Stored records
::::::::

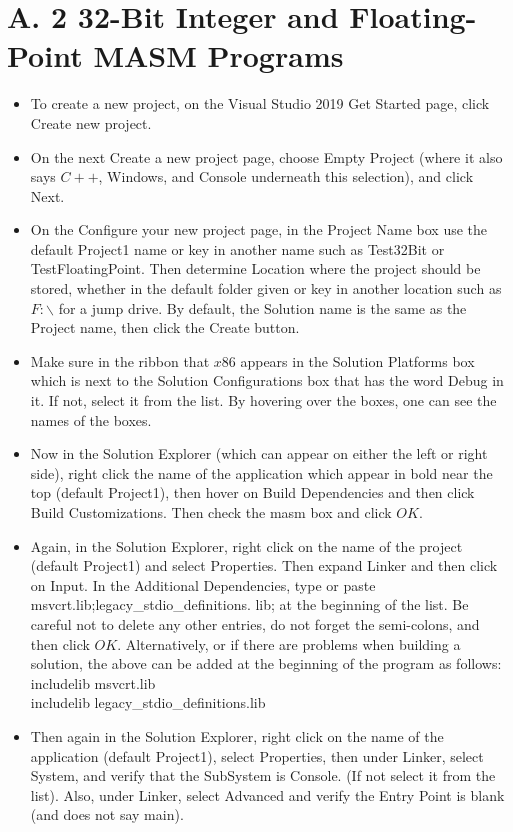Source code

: \documentclass[10pt]{article}
\begin{document}
\section*{A. 2 32-Bit Integer and Floating-Point MASM Programs}
\begin{itemize}
  \item To create a new project, on the Visual Studio 2019 Get Started page, click Create new project.
  \item On the next Create a new project page, choose Empty Project (where it also says $C++$, Windows, and Console underneath this selection), and click Next.
  \item On the Configure your new project page, in the Project Name box use the default Project1 name or key in another name such as Test32Bit or TestFloatingPoint. Then determine Location where the project should be stored, whether in the default folder given or key in another location such as $F: \backslash$ for a jump drive. By default, the Solution name is the same as the Project name, then click the Create button.
  \item Make sure in the ribbon that $x 86$ appears in the Solution Platforms box which is next to the Solution Configurations box that has the word Debug in it. If not, select it from the list. By hovering over the boxes, one can see the names of the boxes.
  \item Now in the Solution Explorer (which can appear on either the left or right side), right click the name of the application which appear in bold near the top (default Project1), then hover on Build Dependencies and then click Build Customizations. Then check the masm box and click $O K$.
  \item Again, in the Solution Explorer, right click on the name of the project (default Project1) and select Properties. Then expand Linker and then click on Input. In the Additional Dependencies, type or paste msvcrt.lib;legacy\_stdio\_definitions. lib; at the beginning of the list. Be careful not to delete any other entries, do not forget the semi-colons, and then click $O K$. Alternatively, or if there are problems when building a solution, the above can be added at the beginning of the program as follows:\\
includelib msvcrt.lib\\
includelib legacy\_stdio\_definitions.lib
  \item Then again in the Solution Explorer, right click on the name of the application (default Project1), select Properties, then under Linker, select System, and verify that the SubSystem is Console. (If not select it from the list). Also, under Linker, select Advanced and verify the Entry Point is blank (and does not say main).

\end{itemize}
\end{document}
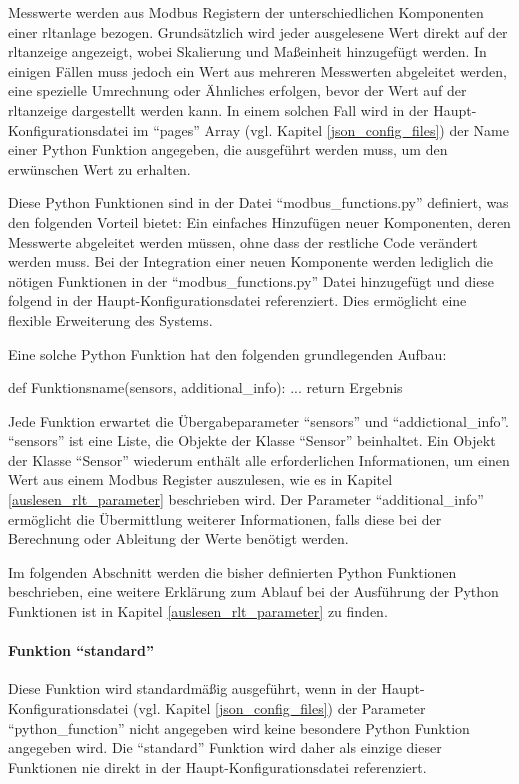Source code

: \label{python_functions}
Messwerte werden aus Modbus Registern der unterschiedlichen Komponenten einer \acs{rltanlage} bezogen.  Grundsätzlich wird jeder ausgelesene Wert direkt auf der \acs{rltanzeige} angezeigt, wobei Skalierung und Maßeinheit hinzugefügt werden. In einigen Fällen muss jedoch ein Wert aus mehreren Messwerten abgeleitet werden, eine spezielle Umrechnung oder Ähnliches erfolgen, bevor der Wert auf der \acs{rltanzeige} dargestellt werden kann. In einem solchen Fall wird in der Haupt-Konfigurationsdatei im \enquote{pages} Array (vgl. Kapitel \ref{json_config_files}) der Name einer Python Funktion angegeben, die ausgeführt werden muss, um den erwünschen Wert zu erhalten. 

Diese Python Funktionen sind in der Datei \enquote{modbus\_functions.py} definiert, was den folgenden Vorteil bietet: Ein einfaches Hinzufügen neuer Komponenten, deren Messwerte abgeleitet werden müssen, ohne dass der restliche Code verändert werden muss. Bei der Integration einer neuen Komponente werden lediglich die nötigen Funktionen in der \enquote{modbus\_functions.py} Datei hinzugefügt und diese folgend in der Haupt-Konfigurationsdatei referenziert. Dies ermöglicht eine flexible  Erweiterung des Systems.

Eine solche Python Funktion hat den folgenden grundlegenden Aufbau:
\begin{pythoncode}
def Funktionsname(sensors, additional_info):
	...	
	return Ergebnis
\end{pythoncode}

Jede Funktion erwartet die Übergabeparameter \enquote{sensors} und \enquote{addictional\_info}. \enquote{sensors} ist eine Liste, die Objekte der Klasse \enquote{Sensor} beinhaltet. Ein Objekt der Klasse \enquote{Sensor} wiederum enthält alle erforderlichen Informationen, um einen Wert aus einem Modbus Register auszulesen, wie es in Kapitel \ref{auslesen_rlt_parameter} beschrieben wird. \newline 
Der Parameter \enquote{additional\_info} ermöglicht die Übermittlung weiterer Informationen, falls diese bei der Berechnung oder Ableitung der Werte benötigt werden.

Im folgenden Abschnitt werden die bisher definierten Python Funktionen beschrieben, eine weitere Erklärung zum Ablauf bei der Ausführung der Python Funktionen ist in Kapitel \ref{auslesen_rlt_parameter} zu finden.


\paragraph{Funktion \enquote{standard}}
Diese Funktion wird standardmäßig ausgeführt, wenn in der Haupt-Konfigurationsdatei (vgl. Kapitel \ref{json_config_files}) der Parameter \enquote{python\_function} nicht angegeben wird \bzw keine besondere Python Funktion angegeben wird. Die \enquote{standard} Funktion wird daher als einzige dieser Funktionen nie direkt in der Haupt-Konfigurationsdatei referenziert.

::::::::

● **What to work on**: The output should consist of every entry above, printed exactly, with the images removed.

● **Solution for this problem**:
Source code

: \documentclass[10pt]{article}
\begin{document}
\section*{A. 2 32-Bit Integer and Floating-Point MASM Programs}
\begin{itemize}
  \item To create a new project, on the Visual Studio 2019 Get Started page, click Create new project.
  \item On the next Create a new project page, choose Empty Project (where it also says $C++$, Windows, and Console underneath this selection), and click Next.
  \item On the Configure your new project page, in the Project Name box use the default Project1 name or key in another name such as Test32Bit or TestFloatingPoint. Then determine Location where the project should be stored, whether in the default folder given or key in another location such as $F: \backslash$ for a jump drive. By default, the Solution name is the same as the Project name, then click the Create button.
  \item Make sure in the ribbon that $x 86$ appears in the Solution Platforms box which is next to the Solution Configurations box that has the word Debug in it. If not, select it from the list. By hovering over the boxes, one can see the names of the boxes.
  \item Now in the Solution Explorer (which can appear on either the left or right side), right click the name of the application which appear in bold near the top (default Project1), then hover on Build Dependencies and then click Build Customizations. Then check the masm box and click $O K$.
  \item Again, in the Solution Explorer, right click on the name of the project (default Project1) and select Properties. Then expand Linker and then click on Input. In the Additional Dependencies, type or paste msvcrt.lib;legacy\_stdio\_definitions. lib; at the beginning of the list. Be careful not to delete any other entries, do not forget the semi-colons, and then click $O K$. Alternatively, or if there are problems when building a solution, the above can be added at the beginning of the program as follows:\\
includelib msvcrt.lib\\
includelib legacy\_stdio\_definitions.lib
  \item Then again in the Solution Explorer, right click on the name of the application (default Project1), select Properties, then under Linker, select System, and verify that the SubSystem is Console. (If not select it from the list). Also, under Linker, select Advanced and verify the Entry Point is blank (and does not say main).

\end{itemize}
\end{document}
Source code

: \label{python_functions}
Messwerte werden aus Modbus Registern der unterschiedlichen Komponenten einer \acs{rltanlage} bezogen.  Grundsätzlich wird jeder ausgelesene Wert direkt auf der \acs{rltanzeige} angezeigt, wobei Skalierung und Maßeinheit hinzugefügt werden. In einigen Fällen muss jedoch ein Wert aus mehreren Messwerten abgeleitet werden, eine spezielle Umrechnung oder Ähnliches erfolgen, bevor der Wert auf der \acs{rltanzeige} dargestellt werden kann. In einem solchen Fall wird in der Haupt-Konfigurationsdatei im \enquote{pages} Array (vgl. Kapitel \ref{json_config_files}) der Name einer Python Funktion angegeben, die ausgeführt werden muss, um den erwünschen Wert zu erhalten. 

Diese Python Funktionen sind in der Datei \enquote{modbus\_functions.py} definiert, was den folgenden Vorteil bietet: Ein einfaches Hinzufügen neuer Komponenten, deren Messwerte abgeleitet werden müssen, ohne dass der restliche Code verändert werden muss. Bei der Integration einer neuen Komponente werden lediglich die nötigen Funktionen in der \enquote{modbus\_functions.py} Datei hinzugefügt und diese folgend in der Haupt-Konfigurationsdatei referenziert. Dies ermöglicht eine flexible  Erweiterung des Systems.

Eine solche Python Funktion hat den folgenden grundlegenden Aufbau:
\begin{pythoncode}
def Funktionsname(sensors, additional_info):
	...	
	return Ergebnis
\end{pythoncode}

Jede Funktion erwartet die Übergabeparameter \enquote{sensors} und \enquote{addictional\_info}. \enquote{sensors} ist eine Liste, die Objekte der Klasse \enquote{Sensor} beinhaltet. Ein Objekt der Klasse \enquote{Sensor} wiederum enthält alle erforderlichen Informationen, um einen Wert aus einem Modbus Register auszulesen, wie es in Kapitel \ref{auslesen_rlt_parameter} beschrieben wird. \newline 
Der Parameter \enquote{additional\_info} ermöglicht die Übermittlung weiterer Informationen, falls diese bei der Berechnung oder Ableitung der Werte benötigt werden.

Im folgenden Abschnitt werden die bisher definierten Python Funktionen beschrieben, eine weitere Erklärung zum Ablauf bei der Ausführung der Python Funktionen ist in Kapitel \ref{auslesen_rlt_parameter} zu finden.


\paragraph{Funktion \enquote{standard}}
Diese Funktion wird standardmäßig ausgeführt, wenn in der Haupt-Konfigurationsdatei (vgl. Kapitel \ref{json_config_files}) der Parameter \enquote{python\_function} nicht angegeben wird \bzw keine besondere Python Funktion angegeben wird. Die \enquote{standard} Funktion wird daher als einzige dieser Funktionen nie direkt in der Haupt-Konfigurationsdatei referenziert.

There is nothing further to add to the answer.